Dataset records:
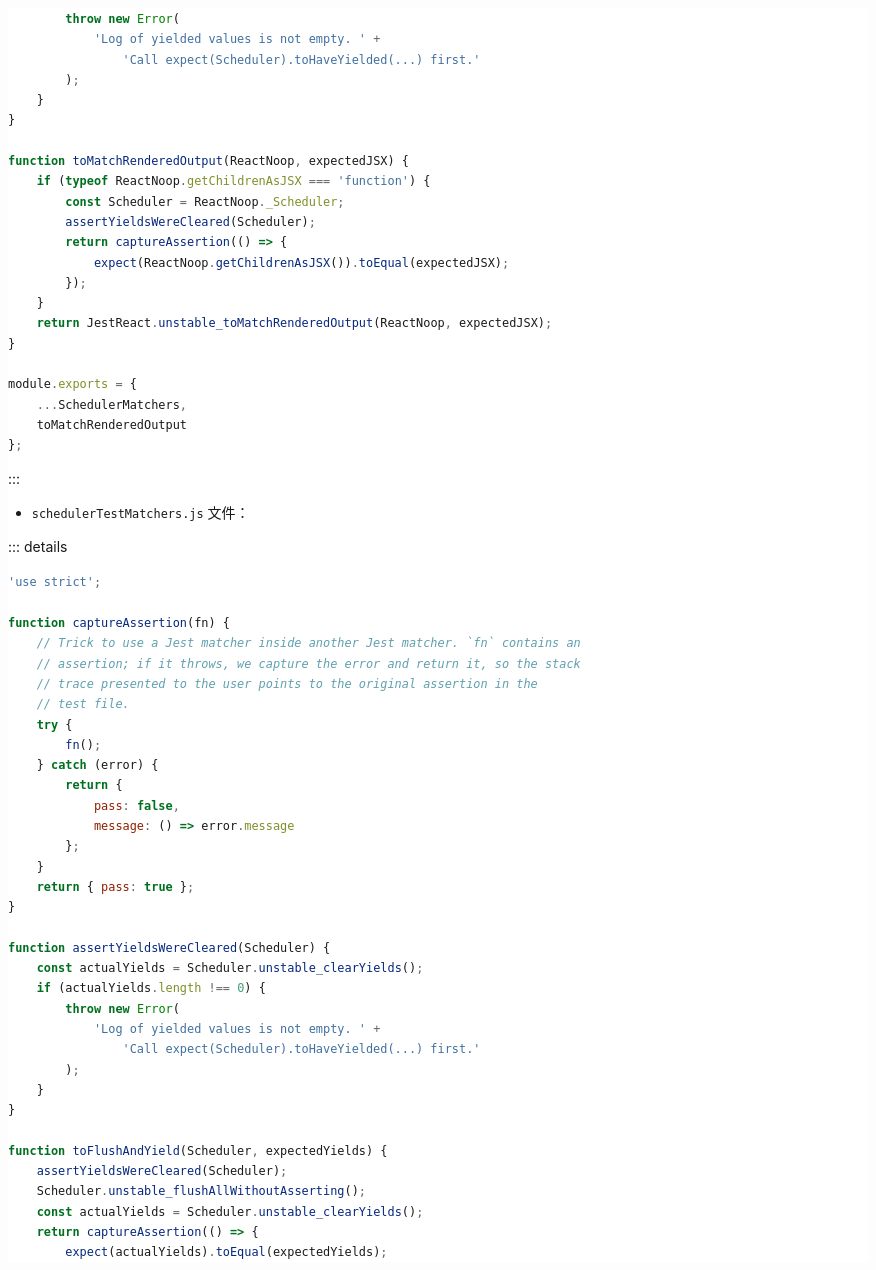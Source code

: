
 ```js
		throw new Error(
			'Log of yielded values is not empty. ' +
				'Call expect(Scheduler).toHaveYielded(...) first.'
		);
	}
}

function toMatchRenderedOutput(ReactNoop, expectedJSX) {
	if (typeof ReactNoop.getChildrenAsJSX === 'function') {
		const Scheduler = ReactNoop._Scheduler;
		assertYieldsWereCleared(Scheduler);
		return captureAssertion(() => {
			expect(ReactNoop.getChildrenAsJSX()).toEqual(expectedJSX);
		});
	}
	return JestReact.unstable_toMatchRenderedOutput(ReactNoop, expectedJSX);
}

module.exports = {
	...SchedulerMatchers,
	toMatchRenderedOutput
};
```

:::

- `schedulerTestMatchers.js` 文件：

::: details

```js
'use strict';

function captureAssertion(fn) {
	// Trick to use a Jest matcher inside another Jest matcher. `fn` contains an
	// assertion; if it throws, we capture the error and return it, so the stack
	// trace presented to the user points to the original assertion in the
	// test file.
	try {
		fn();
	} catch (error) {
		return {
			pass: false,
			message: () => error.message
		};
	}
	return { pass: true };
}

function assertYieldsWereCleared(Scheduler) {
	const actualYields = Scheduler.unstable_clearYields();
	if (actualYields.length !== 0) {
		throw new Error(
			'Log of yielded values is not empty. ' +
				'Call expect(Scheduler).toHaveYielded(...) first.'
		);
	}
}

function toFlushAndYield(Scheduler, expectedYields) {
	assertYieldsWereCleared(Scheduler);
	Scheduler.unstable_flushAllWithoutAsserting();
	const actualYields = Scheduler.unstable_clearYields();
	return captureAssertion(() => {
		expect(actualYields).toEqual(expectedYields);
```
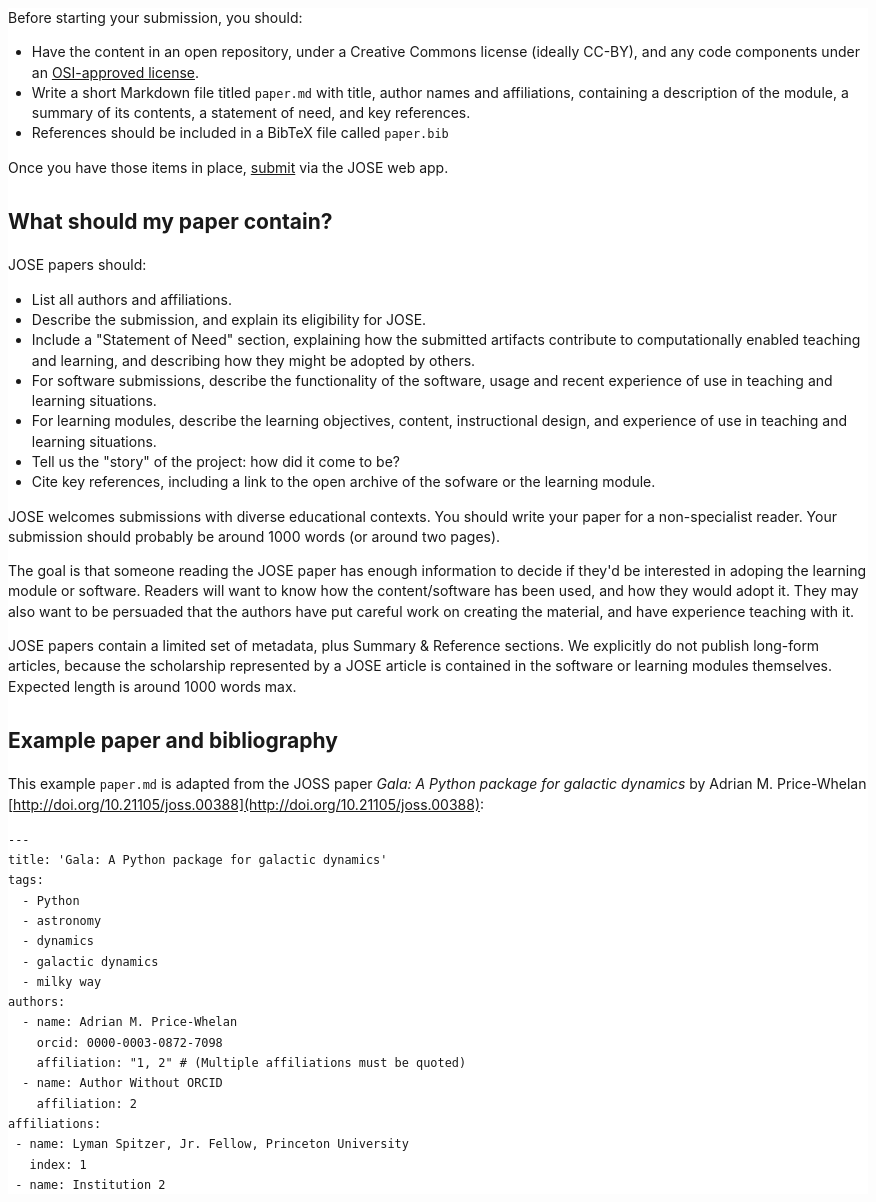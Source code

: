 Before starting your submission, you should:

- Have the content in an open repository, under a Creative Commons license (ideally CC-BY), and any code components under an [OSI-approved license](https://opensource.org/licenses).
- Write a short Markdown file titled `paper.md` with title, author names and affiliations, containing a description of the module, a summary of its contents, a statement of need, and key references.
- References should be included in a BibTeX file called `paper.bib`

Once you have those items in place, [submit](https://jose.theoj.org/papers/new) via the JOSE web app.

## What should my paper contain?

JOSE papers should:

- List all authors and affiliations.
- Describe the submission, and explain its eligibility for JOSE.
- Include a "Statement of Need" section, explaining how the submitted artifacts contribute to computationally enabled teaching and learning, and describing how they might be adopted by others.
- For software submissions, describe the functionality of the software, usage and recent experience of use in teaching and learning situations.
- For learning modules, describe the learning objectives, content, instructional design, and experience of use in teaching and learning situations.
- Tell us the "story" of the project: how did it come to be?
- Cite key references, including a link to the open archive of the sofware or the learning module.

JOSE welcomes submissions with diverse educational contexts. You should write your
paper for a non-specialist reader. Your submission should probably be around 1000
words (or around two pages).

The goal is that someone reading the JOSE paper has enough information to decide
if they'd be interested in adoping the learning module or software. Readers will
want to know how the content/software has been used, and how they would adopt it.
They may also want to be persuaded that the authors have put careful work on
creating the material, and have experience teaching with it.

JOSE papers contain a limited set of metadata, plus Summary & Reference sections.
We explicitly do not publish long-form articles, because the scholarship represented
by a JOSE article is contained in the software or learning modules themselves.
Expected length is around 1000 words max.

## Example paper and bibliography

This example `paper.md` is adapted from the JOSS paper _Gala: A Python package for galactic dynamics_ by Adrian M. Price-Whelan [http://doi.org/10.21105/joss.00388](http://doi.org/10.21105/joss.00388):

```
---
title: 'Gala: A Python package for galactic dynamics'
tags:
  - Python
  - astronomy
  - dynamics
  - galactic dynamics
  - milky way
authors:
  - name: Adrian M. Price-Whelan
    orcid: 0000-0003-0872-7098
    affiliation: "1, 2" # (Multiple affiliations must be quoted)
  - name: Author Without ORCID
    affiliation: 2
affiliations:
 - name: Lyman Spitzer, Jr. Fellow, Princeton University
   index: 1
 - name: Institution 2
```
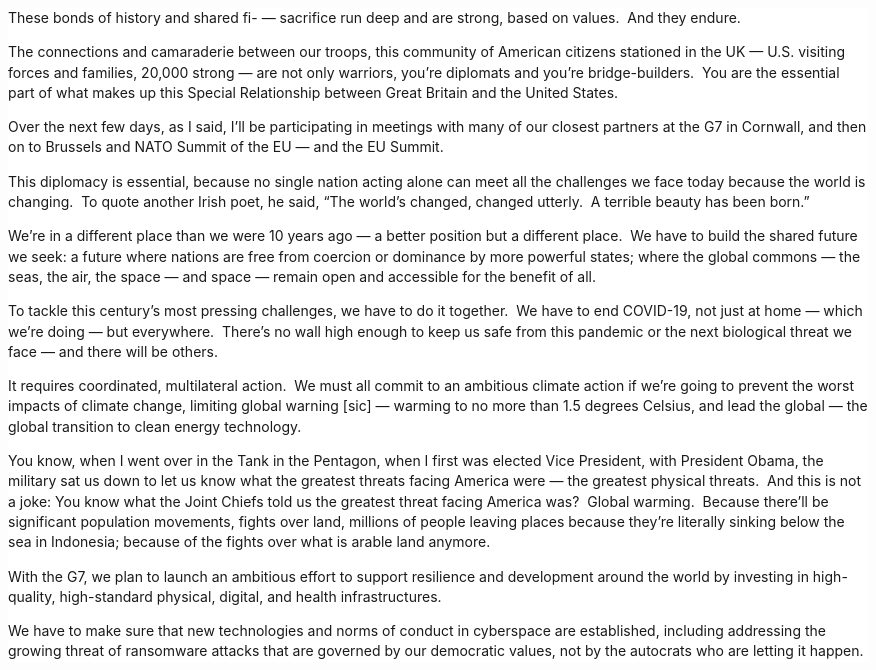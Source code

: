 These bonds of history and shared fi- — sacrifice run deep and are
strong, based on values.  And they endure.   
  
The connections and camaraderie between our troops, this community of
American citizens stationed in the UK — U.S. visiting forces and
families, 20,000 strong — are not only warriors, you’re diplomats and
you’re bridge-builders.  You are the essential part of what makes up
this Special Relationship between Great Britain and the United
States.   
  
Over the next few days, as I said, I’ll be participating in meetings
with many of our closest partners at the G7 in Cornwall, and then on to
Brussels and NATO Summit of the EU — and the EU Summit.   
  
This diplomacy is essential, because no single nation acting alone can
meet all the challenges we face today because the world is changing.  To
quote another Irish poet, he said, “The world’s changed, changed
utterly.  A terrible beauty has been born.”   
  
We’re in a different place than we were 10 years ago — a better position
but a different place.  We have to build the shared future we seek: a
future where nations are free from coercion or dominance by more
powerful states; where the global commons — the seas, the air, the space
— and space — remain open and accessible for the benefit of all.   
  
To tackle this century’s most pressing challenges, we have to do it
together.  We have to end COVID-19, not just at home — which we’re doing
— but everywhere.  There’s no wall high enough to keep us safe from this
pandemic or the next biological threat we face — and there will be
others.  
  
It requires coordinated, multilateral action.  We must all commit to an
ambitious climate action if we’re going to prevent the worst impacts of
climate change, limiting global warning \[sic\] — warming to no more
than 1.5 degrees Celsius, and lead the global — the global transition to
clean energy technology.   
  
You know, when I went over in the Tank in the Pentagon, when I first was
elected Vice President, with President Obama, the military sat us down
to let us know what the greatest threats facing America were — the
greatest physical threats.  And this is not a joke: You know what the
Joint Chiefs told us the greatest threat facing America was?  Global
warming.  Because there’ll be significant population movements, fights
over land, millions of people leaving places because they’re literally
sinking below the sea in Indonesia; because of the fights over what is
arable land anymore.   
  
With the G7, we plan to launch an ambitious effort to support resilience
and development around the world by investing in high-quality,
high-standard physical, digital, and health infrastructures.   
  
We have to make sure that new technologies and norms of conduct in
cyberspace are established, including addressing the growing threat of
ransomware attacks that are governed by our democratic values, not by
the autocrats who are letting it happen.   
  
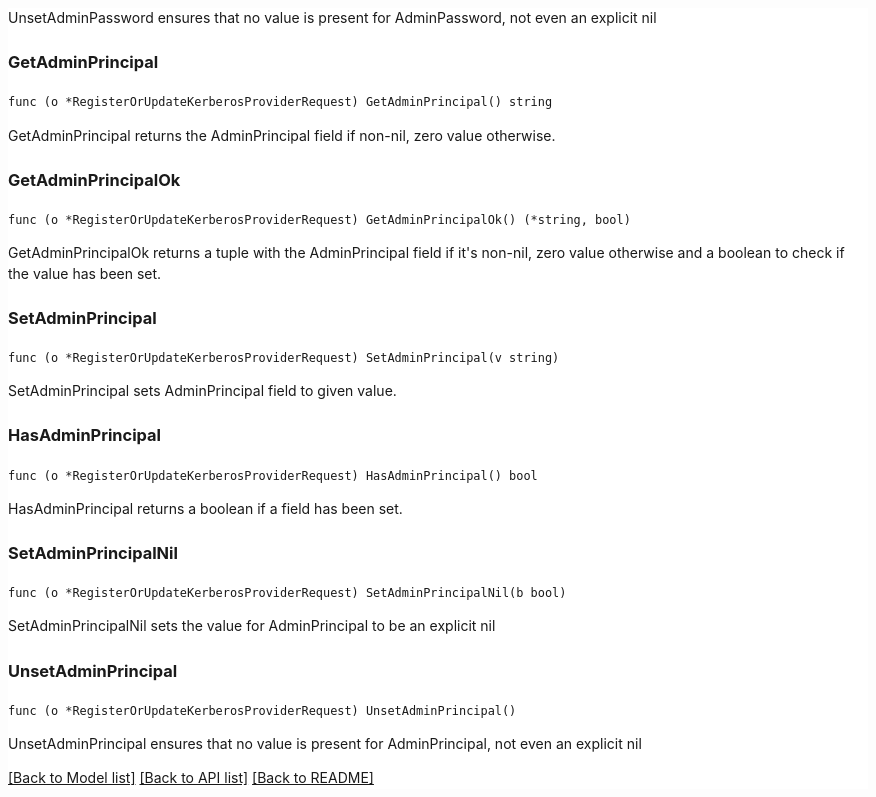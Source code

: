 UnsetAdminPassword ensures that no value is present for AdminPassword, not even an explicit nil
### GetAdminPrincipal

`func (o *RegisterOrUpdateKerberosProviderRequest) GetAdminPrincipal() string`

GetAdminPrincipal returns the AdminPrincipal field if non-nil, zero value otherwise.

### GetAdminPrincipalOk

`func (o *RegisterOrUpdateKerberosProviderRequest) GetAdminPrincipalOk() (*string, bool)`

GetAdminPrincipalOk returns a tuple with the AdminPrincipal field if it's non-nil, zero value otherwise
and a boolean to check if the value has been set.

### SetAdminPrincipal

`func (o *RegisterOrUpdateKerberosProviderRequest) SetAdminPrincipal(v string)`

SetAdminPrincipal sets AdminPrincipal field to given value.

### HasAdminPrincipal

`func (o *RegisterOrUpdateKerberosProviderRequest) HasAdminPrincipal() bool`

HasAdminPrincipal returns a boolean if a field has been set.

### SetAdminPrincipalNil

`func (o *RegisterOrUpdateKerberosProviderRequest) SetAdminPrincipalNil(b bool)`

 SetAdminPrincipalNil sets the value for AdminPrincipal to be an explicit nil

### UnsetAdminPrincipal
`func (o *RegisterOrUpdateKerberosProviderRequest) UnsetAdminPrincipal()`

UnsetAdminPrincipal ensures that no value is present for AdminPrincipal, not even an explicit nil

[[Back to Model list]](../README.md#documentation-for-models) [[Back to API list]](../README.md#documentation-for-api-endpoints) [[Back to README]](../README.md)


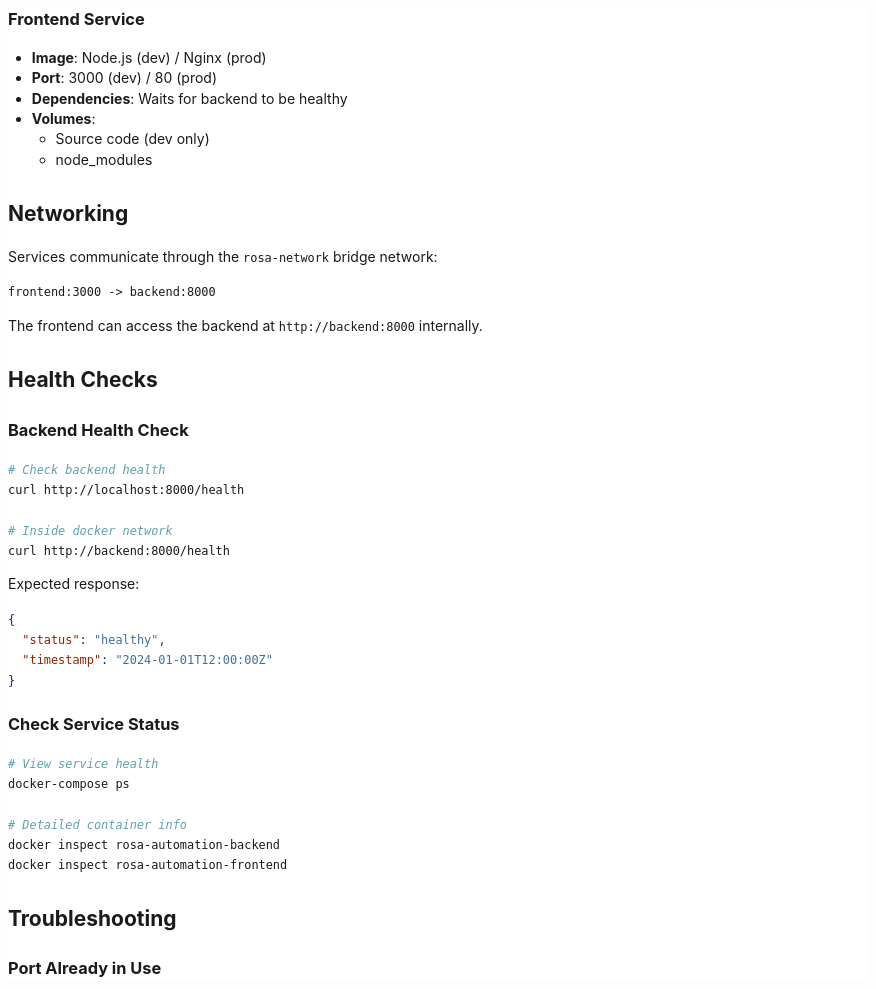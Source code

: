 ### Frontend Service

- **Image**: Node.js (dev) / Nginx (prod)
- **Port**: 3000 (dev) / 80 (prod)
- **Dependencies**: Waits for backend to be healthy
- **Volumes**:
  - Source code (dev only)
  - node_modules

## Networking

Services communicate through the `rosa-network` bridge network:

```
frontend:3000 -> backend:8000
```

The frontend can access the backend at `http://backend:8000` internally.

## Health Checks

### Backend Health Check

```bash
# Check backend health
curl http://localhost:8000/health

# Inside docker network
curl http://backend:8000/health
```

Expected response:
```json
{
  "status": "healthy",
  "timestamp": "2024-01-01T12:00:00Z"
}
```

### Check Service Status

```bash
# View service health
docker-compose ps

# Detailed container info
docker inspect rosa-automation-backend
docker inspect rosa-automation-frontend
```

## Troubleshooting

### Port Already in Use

ASSIGNED TASK: Where a line of the data above includes "docker", copy that line.

SOLUTION TO THIS EXERCISE:
# Inside docker network
docker-compose ps
docker inspect rosa-automation-backend
docker inspect rosa-automation-frontend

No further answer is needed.